Within the listing below, locate all lines containing the word "profile". Copy each one.

Recorded information =>
★ ★ ★ ★ ★
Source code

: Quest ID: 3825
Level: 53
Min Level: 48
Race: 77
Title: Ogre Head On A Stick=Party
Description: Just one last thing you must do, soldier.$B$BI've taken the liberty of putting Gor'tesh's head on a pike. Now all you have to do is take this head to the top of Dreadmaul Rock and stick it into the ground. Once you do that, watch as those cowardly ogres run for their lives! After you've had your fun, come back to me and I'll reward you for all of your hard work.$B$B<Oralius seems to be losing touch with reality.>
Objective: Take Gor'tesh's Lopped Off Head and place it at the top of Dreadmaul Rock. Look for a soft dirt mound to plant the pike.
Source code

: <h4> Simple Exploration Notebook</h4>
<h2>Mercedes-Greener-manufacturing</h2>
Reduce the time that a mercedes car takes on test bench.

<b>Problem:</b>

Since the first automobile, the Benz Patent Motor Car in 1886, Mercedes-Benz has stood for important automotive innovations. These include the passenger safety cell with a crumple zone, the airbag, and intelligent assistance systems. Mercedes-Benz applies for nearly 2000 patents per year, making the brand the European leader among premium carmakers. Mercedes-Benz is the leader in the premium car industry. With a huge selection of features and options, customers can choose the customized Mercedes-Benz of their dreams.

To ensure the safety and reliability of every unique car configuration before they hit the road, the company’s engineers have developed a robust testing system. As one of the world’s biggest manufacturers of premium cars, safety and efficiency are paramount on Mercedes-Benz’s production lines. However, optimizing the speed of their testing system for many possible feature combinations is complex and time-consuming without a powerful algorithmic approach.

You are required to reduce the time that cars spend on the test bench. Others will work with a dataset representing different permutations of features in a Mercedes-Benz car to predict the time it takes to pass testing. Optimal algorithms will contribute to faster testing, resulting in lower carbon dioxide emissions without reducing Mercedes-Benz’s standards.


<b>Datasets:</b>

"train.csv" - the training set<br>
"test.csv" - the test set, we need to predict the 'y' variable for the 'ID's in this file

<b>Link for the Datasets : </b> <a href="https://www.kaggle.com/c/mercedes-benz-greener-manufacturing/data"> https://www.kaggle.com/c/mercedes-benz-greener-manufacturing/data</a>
★ ★ ★ ★ ★
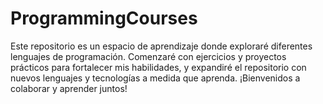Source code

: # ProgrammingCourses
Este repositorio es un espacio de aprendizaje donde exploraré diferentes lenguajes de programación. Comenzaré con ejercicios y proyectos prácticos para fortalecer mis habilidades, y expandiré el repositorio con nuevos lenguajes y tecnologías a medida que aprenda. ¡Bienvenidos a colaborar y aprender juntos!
★ ★ ★ ★ ★
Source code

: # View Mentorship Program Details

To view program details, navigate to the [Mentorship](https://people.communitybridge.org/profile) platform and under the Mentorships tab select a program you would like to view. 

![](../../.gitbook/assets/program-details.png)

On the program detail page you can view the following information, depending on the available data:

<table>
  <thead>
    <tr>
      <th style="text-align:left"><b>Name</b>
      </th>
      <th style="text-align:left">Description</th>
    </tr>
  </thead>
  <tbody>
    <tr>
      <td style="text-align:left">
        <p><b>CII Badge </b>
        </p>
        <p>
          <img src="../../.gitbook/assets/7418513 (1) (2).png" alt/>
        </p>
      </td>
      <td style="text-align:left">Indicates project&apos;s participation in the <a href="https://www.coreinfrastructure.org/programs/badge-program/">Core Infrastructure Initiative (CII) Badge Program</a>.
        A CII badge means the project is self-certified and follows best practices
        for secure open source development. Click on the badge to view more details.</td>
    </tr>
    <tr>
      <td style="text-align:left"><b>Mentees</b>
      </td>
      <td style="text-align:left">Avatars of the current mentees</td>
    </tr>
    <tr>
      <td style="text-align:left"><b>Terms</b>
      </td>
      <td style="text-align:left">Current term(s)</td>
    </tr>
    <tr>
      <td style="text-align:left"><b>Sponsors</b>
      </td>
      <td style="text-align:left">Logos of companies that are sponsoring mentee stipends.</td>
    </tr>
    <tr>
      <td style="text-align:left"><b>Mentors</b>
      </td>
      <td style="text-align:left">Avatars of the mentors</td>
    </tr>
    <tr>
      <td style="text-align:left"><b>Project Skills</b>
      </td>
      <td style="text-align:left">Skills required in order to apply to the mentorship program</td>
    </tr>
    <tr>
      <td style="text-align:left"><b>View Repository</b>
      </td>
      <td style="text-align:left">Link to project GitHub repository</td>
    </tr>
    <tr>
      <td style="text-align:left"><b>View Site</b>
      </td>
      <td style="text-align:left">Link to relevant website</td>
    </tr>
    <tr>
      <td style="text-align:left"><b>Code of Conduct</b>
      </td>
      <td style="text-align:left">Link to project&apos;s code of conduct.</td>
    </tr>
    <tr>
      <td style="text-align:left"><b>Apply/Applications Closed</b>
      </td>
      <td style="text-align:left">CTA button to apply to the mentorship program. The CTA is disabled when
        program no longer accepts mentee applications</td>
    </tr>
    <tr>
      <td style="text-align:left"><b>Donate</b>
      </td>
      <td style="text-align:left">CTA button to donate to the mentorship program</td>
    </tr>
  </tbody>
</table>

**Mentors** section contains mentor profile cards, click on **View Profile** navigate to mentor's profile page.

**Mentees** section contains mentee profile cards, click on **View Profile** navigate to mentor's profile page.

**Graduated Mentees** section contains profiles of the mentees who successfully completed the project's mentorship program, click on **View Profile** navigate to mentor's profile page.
★ ★ ★ ★ ★
Answer space =>
To view program details, navigate to the [Mentorship](https://people.communitybridge.org/profile) platform and under the Mentorships tab select a program you would like to view. 
**Mentors** section contains mentor profile cards, click on **View Profile** navigate to mentor's profile page.
**Mentees** section contains mentee profile cards, click on **View Profile** navigate to mentor's profile page.
**Graduated Mentees** section contains profiles of the mentees who successfully completed the project's mentorship program, click on **View Profile** navigate to mentor's profile page.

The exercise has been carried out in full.